**Task item:**
Print the records below once again, exactly as they were given.

+++ Information given

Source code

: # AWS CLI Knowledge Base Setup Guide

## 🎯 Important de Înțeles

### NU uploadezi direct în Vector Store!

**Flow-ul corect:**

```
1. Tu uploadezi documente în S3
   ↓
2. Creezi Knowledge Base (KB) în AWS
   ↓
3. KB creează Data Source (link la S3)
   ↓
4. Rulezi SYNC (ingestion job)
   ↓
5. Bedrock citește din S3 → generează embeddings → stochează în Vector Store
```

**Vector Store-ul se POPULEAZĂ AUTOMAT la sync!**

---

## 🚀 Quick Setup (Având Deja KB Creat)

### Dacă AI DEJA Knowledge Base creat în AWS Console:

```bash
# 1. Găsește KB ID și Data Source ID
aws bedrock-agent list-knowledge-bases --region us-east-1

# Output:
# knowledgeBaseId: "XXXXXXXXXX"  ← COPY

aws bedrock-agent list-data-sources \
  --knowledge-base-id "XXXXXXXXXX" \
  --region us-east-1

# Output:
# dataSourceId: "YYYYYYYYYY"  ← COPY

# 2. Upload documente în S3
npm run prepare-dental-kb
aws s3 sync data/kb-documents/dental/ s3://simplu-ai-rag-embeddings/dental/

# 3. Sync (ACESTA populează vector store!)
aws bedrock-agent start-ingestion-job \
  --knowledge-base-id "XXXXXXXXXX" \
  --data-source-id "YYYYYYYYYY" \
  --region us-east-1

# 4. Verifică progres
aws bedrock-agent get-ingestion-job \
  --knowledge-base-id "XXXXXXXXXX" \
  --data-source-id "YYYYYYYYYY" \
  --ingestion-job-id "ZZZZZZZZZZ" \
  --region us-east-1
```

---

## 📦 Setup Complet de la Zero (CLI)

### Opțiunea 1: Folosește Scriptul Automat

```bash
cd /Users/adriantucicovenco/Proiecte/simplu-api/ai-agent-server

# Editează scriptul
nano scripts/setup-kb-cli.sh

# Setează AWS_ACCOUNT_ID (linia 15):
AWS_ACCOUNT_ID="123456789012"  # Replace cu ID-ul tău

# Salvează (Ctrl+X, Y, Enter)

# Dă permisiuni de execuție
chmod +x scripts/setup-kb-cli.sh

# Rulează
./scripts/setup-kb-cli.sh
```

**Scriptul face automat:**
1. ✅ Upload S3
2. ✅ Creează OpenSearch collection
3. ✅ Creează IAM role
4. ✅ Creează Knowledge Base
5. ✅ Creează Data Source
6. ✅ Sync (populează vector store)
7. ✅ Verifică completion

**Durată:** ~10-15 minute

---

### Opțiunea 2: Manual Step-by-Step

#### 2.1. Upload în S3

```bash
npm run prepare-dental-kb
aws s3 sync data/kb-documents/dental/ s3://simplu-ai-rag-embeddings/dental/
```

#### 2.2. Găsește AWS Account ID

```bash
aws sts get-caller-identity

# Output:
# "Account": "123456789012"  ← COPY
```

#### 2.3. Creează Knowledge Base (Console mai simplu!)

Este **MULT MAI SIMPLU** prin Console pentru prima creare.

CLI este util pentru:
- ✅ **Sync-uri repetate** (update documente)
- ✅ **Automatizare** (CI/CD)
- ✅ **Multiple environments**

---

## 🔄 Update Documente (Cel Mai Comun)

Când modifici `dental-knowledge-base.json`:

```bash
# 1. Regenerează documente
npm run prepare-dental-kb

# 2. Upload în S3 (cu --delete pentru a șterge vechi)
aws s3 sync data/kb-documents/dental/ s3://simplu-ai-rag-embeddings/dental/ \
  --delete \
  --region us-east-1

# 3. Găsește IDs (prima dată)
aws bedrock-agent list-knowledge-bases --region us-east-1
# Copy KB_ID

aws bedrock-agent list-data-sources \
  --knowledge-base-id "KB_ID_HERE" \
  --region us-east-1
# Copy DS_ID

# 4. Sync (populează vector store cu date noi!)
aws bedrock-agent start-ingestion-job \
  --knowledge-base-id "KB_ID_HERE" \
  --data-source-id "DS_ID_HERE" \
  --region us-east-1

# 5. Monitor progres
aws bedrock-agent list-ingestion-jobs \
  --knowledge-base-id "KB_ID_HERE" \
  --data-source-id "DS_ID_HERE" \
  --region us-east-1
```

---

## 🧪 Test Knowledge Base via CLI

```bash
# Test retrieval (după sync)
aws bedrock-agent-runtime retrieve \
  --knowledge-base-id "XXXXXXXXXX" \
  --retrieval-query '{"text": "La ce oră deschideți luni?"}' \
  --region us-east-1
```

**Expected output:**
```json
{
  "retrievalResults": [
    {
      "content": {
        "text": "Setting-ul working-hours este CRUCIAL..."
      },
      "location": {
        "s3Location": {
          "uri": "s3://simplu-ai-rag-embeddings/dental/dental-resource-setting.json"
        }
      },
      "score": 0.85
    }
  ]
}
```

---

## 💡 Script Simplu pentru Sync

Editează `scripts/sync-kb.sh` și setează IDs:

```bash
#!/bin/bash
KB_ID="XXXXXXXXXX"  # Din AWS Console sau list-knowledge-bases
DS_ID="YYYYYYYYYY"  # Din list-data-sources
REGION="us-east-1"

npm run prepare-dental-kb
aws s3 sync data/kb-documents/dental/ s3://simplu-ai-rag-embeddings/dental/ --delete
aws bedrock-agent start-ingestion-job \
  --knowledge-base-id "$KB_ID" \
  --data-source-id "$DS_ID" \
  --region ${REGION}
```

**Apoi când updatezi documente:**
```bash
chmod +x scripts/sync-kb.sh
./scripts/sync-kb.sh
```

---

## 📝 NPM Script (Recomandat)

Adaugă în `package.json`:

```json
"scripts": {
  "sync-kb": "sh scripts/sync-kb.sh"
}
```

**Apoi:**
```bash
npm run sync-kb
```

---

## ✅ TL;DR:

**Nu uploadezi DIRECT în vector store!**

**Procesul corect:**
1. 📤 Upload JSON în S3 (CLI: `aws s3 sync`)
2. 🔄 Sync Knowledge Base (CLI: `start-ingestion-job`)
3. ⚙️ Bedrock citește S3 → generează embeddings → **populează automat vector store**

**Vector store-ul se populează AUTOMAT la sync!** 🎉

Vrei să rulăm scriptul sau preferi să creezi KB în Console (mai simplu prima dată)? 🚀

++++++

**Answer box:**
Source code

: # AWS CLI Knowledge Base Setup Guide

## 🎯 Important de Înțeles

### NU uploadezi direct în Vector Store!

**Flow-ul corect:**

```
1. Tu uploadezi documente în S3
   ↓
2. Creezi Knowledge Base (KB) în AWS
   ↓
3. KB creează Data Source (link la S3)
   ↓
4. Rulezi SYNC (ingestion job)
   ↓
5. Bedrock citește din S3 → generează embeddings → stochează în Vector Store
```

**Vector Store-ul se POPULEAZĂ AUTOMAT la sync!**

---

## 🚀 Quick Setup (Având Deja KB Creat)

### Dacă AI DEJA Knowledge Base creat în AWS Console:

```bash
# 1. Găsește KB ID și Data Source ID
aws bedrock-agent list-knowledge-bases --region us-east-1

# Output:
# knowledgeBaseId: "XXXXXXXXXX"  ← COPY

aws bedrock-agent list-data-sources \
  --knowledge-base-id "XXXXXXXXXX" \
  --region us-east-1

# Output:
# dataSourceId: "YYYYYYYYYY"  ← COPY

# 2. Upload documente în S3
npm run prepare-dental-kb
aws s3 sync data/kb-documents/dental/ s3://simplu-ai-rag-embeddings/dental/

# 3. Sync (ACESTA populează vector store!)
aws bedrock-agent start-ingestion-job \
  --knowledge-base-id "XXXXXXXXXX" \
  --data-source-id "YYYYYYYYYY" \
  --region us-east-1

# 4. Verifică progres
aws bedrock-agent get-ingestion-job \
  --knowledge-base-id "XXXXXXXXXX" \
  --data-source-id "YYYYYYYYYY" \
  --ingestion-job-id "ZZZZZZZZZZ" \
  --region us-east-1
```

---

## 📦 Setup Complet de la Zero (CLI)

### Opțiunea 1: Folosește Scriptul Automat

```bash
cd /Users/adriantucicovenco/Proiecte/simplu-api/ai-agent-server

# Editează scriptul
nano scripts/setup-kb-cli.sh

# Setează AWS_ACCOUNT_ID (linia 15):
AWS_ACCOUNT_ID="123456789012"  # Replace cu ID-ul tău

# Salvează (Ctrl+X, Y, Enter)

# Dă permisiuni de execuție
chmod +x scripts/setup-kb-cli.sh

# Rulează
./scripts/setup-kb-cli.sh
```

**Scriptul face automat:**
1. ✅ Upload S3
2. ✅ Creează OpenSearch collection
3. ✅ Creează IAM role
4. ✅ Creează Knowledge Base
5. ✅ Creează Data Source
6. ✅ Sync (populează vector store)
7. ✅ Verifică completion

**Durată:** ~10-15 minute

---

### Opțiunea 2: Manual Step-by-Step

#### 2.1. Upload în S3

```bash
npm run prepare-dental-kb
aws s3 sync data/kb-documents/dental/ s3://simplu-ai-rag-embeddings/dental/
```

#### 2.2. Găsește AWS Account ID

```bash
aws sts get-caller-identity

# Output:
# "Account": "123456789012"  ← COPY
```

#### 2.3. Creează Knowledge Base (Console mai simplu!)

Este **MULT MAI SIMPLU** prin Console pentru prima creare.

CLI este util pentru:
- ✅ **Sync-uri repetate** (update documente)
- ✅ **Automatizare** (CI/CD)
- ✅ **Multiple environments**

---

## 🔄 Update Documente (Cel Mai Comun)

Când modifici `dental-knowledge-base.json`:

```bash
# 1. Regenerează documente
npm run prepare-dental-kb

# 2. Upload în S3 (cu --delete pentru a șterge vechi)
aws s3 sync data/kb-documents/dental/ s3://simplu-ai-rag-embeddings/dental/ \
  --delete \
  --region us-east-1

# 3. Găsește IDs (prima dată)
aws bedrock-agent list-knowledge-bases --region us-east-1
# Copy KB_ID

aws bedrock-agent list-data-sources \
  --knowledge-base-id "KB_ID_HERE" \
  --region us-east-1
# Copy DS_ID

# 4. Sync (populează vector store cu date noi!)
aws bedrock-agent start-ingestion-job \
  --knowledge-base-id "KB_ID_HERE" \
  --data-source-id "DS_ID_HERE" \
  --region us-east-1

# 5. Monitor progres
aws bedrock-agent list-ingestion-jobs \
  --knowledge-base-id "KB_ID_HERE" \
  --data-source-id "DS_ID_HERE" \
  --region us-east-1
```

---

## 🧪 Test Knowledge Base via CLI

```bash
# Test retrieval (după sync)
aws bedrock-agent-runtime retrieve \
  --knowledge-base-id "XXXXXXXXXX" \
  --retrieval-query '{"text": "La ce oră deschideți luni?"}' \
  --region us-east-1
```

**Expected output:**
```json
{
  "retrievalResults": [
    {
      "content": {
        "text": "Setting-ul working-hours este CRUCIAL..."
      },
      "location": {
        "s3Location": {
          "uri": "s3://simplu-ai-rag-embeddings/dental/dental-resource-setting.json"
        }
      },
      "score": 0.85
    }
  ]
}
```

---

## 💡 Script Simplu pentru Sync

Editează `scripts/sync-kb.sh` și setează IDs:

```bash
#!/bin/bash
KB_ID="XXXXXXXXXX"  # Din AWS Console sau list-knowledge-bases
DS_ID="YYYYYYYYYY"  # Din list-data-sources
REGION="us-east-1"

npm run prepare-dental-kb
aws s3 sync data/kb-documents/dental/ s3://simplu-ai-rag-embeddings/dental/ --delete
aws bedrock-agent start-ingestion-job \
  --knowledge-base-id "$KB_ID" \
  --data-source-id "$DS_ID" \
  --region ${REGION}
```

**Apoi când updatezi documente:**
```bash
chmod +x scripts/sync-kb.sh
./scripts/sync-kb.sh
```

---

## 📝 NPM Script (Recomandat)

Adaugă în `package.json`:

```json
"scripts": {
  "sync-kb": "sh scripts/sync-kb.sh"
}
```

**Apoi:**
```bash
npm run sync-kb
```

---

## ✅ TL;DR:

**Nu uploadezi DIRECT în vector store!**

**Procesul corect:**
1. 📤 Upload JSON în S3 (CLI: `aws s3 sync`)
2. 🔄 Sync Knowledge Base (CLI: `start-ingestion-job`)
3. ⚙️ Bedrock citește S3 → generează embeddings → **populează automat vector store**

**Vector store-ul se populează AUTOMAT la sync!** 🎉

Vrei să rulăm scriptul sau preferi să creezi KB în Console (mai simplu prima dată)? 🚀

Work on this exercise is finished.